Exercise objective
Establish how many lines of the material below contain the string "major". Return that number by itself.
##############################
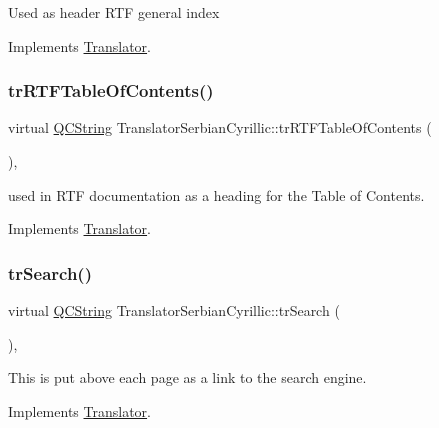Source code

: Used as header R\+TF general index 

Implements \mbox{\hyperlink{class_translator}{Translator}}.

\mbox{\label{class_translator_serbian_cyrillic_a2f31d5298e5c2698b083c86a49d0b411}} 
\subsubsection{\texorpdfstring{trRTFTableOfContents()}{trRTFTableOfContents()}}
{\footnotesize\ttfamily virtual \mbox{\hyperlink{class_q_c_string}{Q\+C\+String}} Translator\+Serbian\+Cyrillic\+::tr\+R\+T\+F\+Table\+Of\+Contents (\begin{DoxyParamCaption}{ }\end{DoxyParamCaption})\hspace{0.3cm}{\ttfamily [inline]}, {\ttfamily [virtual]}}

used in R\+TF documentation as a heading for the Table of Contents. 

Implements \mbox{\hyperlink{class_translator}{Translator}}.

\mbox{\label{class_translator_serbian_cyrillic_a447e13ea8e6226bfa87bf2c30c0ae930}} 
\subsubsection{\texorpdfstring{trSearch()}{trSearch()}}
{\footnotesize\ttfamily virtual \mbox{\hyperlink{class_q_c_string}{Q\+C\+String}} Translator\+Serbian\+Cyrillic\+::tr\+Search (\begin{DoxyParamCaption}{ }\end{DoxyParamCaption})\hspace{0.3cm}{\ttfamily [inline]}, {\ttfamily [virtual]}}

This is put above each page as a link to the search engine. 

Implements \mbox{\hyperlink{class_translator}{Translator}}.

\mbox{\label{class_translator_serbian_cyrillic_aa1bd3e4ec1c320b219d32515055d27a5}} 
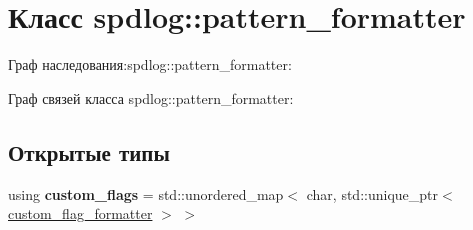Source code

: \hypertarget{classspdlog_1_1pattern__formatter}{}\section{Класс spdlog\+:\+:pattern\+\_\+formatter}
\label{classspdlog_1_1pattern__formatter}


Граф наследования\+:spdlog\+:\+:pattern\+\_\+formatter\+:


Граф связей класса spdlog\+:\+:pattern\+\_\+formatter\+:
\subsection*{Открытые типы}
\begin{DoxyCompactItemize}
\item 
\mbox{\label{classspdlog_1_1pattern__formatter_ad6f7b25d7726347988c46fcf65b19bf9}} 
using {\bfseries custom\+\_\+flags} = std\+::unordered\+\_\+map$<$ char, std\+::unique\+\_\+ptr$<$ \hyperlink{classspdlog_1_1custom__flag__formatter}{custom\+\_\+flag\+\_\+formatter} $>$ $>$
\end{DoxyCompactItemize}
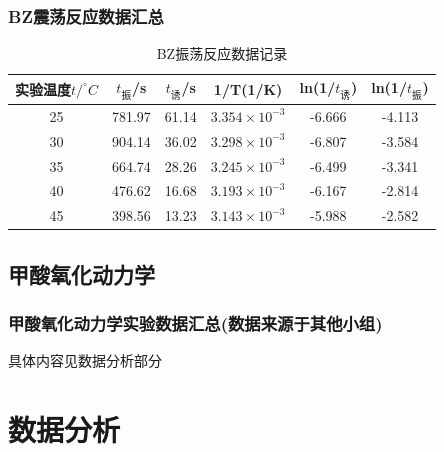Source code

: \documentclass[12pt,hyperref,a4paper,UTF8]{ctexart}
\begin{document}
\begin{figure}[h]
{		\label{label_for_cross_ref_2}
	}
	\\ 
\end{figure}
\newpage
\subsubsection{BZ震荡反应数据汇总}
\begin{table}[htp]
	\centering
	\caption{BZ振荡反应数据记录}
	\begin{tabular}{|c|c|c|c|c|c|}
		\hline
		实验温度$t/^{\circ} C$ & $t_{\text{振}}$/s & $t_{\text{诱}}$/s & 1/T(1/K) & ln(1/$t_{\text{诱}}$) & ln(1/$t_{\text{振}}$) \\ \hline
		25      &  781.97  & 61.14 & $3.354\times 10^{-3}$ & -6.666 & -4.113     \\ \hline
		30      &  904.14  & 36.02 & $3.298\times 10^{-3}$ & -6.807 & -3.584         \\ \hline
		35      &  664.74  & 28.26 & $3.245\times 10^{-3}$ & -6.499 & -3.341         \\ \hline
		40      &  476.62  & 16.68 & $3.193\times 10^{-3}$ & -6.167 & -2.814         \\ \hline
		45      &  398.56  & 13.23 & $3.143\times 10^{-3}$ & -5.988 & -2.582         \\ \hline
	\end{tabular}
\end{table}
\subsection{甲酸氧化动力学}
\subsubsection{甲酸氧化动力学实验数据汇总(数据来源于其他小组)}
具体内容见数据分析部分
\newpage
\section{数据分析}
\end{document}
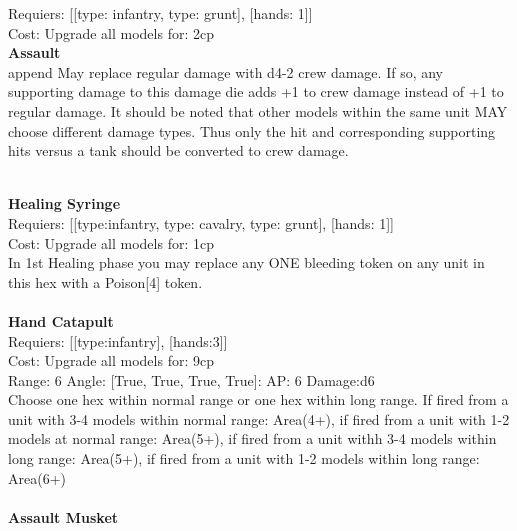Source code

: Requiers: [[type: infantry, type: grunt], [hands: 1]] \\
Cost: Upgrade all models for: 2cp \\




{\bf Assault} \ \\

append May replace regular damage with d4-2 crew damage. If so, any supporting damage to this damage die adds +1 to crew damage instead of +1 to regular damage. It should be noted that other models within the same unit MAY choose different damage types. Thus only the hit and corresponding supporting hits versus a tank should be converted to crew damage.


\ \\
{\bf Healing Syringe } \\

Requiers: [[type:infantry, type: cavalry, type: grunt], [hands: 1]] \\
Cost: Upgrade all models for: 1cp \\
In 1st Healing phase you may replace any ONE bleeding token on any unit in this hex with a Poison[4] token.\\ 









\ \\
{\bf Hand Catapult } \\

Requiers: [[type:infantry], [hands:3]] \\
Cost: Upgrade all models for: 9cp \\


Range: 6  Angle: [True, True, True, True]: AP: 6 Damage:d6 \\
Choose one hex within normal range or one hex within long range. If fired from a unit with 3-4 models within normal range: Area(4+), if fired from a unit with 1-2 models at normal range: Area(5+), if fired from a unit withh 3-4 models within long range: Area(5+), if fired from a unit with 1-2 models within long range: Area(6+)\\ 








\ \\
{\bf Assault Musket } \\

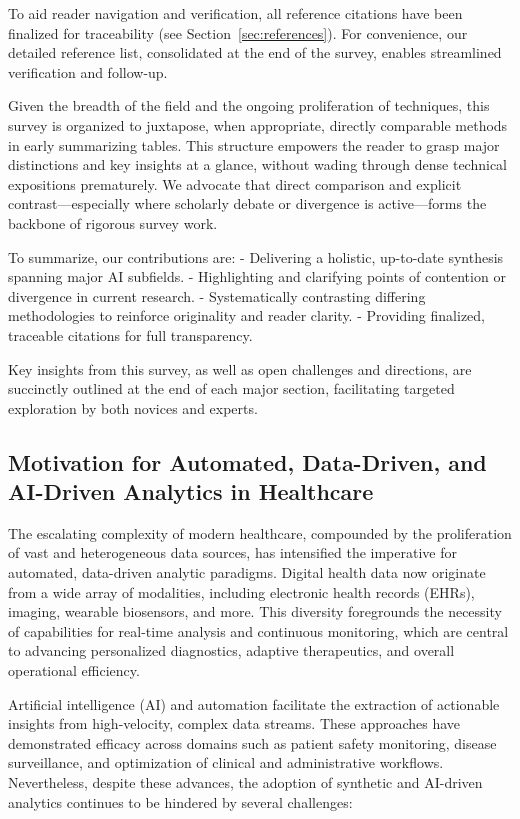 \documentclass[sigconf]{acmart}
\begin{document}
To aid reader navigation and verification, all reference citations have been finalized for traceability (see Section~\ref{sec:references}). For convenience, our detailed reference list, consolidated at the end of the survey, enables streamlined verification and follow-up.

Given the breadth of the field and the ongoing proliferation of techniques, this survey is organized to juxtapose, when appropriate, directly comparable methods in early summarizing tables. This structure empowers the reader to grasp major distinctions and key insights at a glance, without wading through dense technical expositions prematurely. We advocate that direct comparison and explicit contrast---especially where scholarly debate or divergence is active---forms the backbone of rigorous survey work.

To summarize, our contributions are:
- Delivering a holistic, up-to-date synthesis spanning major AI subfields.
- Highlighting and clarifying points of contention or divergence in current research.
- Systematically contrasting differing methodologies to reinforce originality and reader clarity.
- Providing finalized, traceable citations for full transparency.

Key insights from this survey, as well as open challenges and directions, are succinctly outlined at the end of each major section, facilitating targeted exploration by both novices and experts.

\subsection{Motivation for Automated, Data-Driven, and AI-Driven Analytics in Healthcare}

The escalating complexity of modern healthcare, compounded by the proliferation of vast and heterogeneous data sources, has intensified the imperative for automated, data-driven analytic paradigms. Digital health data now originate from a wide array of modalities, including electronic health records (EHRs), imaging, wearable biosensors, and more. This diversity foregrounds the necessity of capabilities for real-time analysis and continuous monitoring, which are central to advancing personalized diagnostics, adaptive therapeutics, and overall operational efficiency.

Artificial intelligence (AI) and automation facilitate the extraction of actionable insights from high-velocity, complex data streams. These approaches have demonstrated efficacy across domains such as patient safety monitoring, disease surveillance, and optimization of clinical and administrative workflows. Nevertheless, despite these advances, the adoption of synthetic and AI-driven analytics continues to be hindered by several challenges:
\end{document}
##############################
Solved problem
3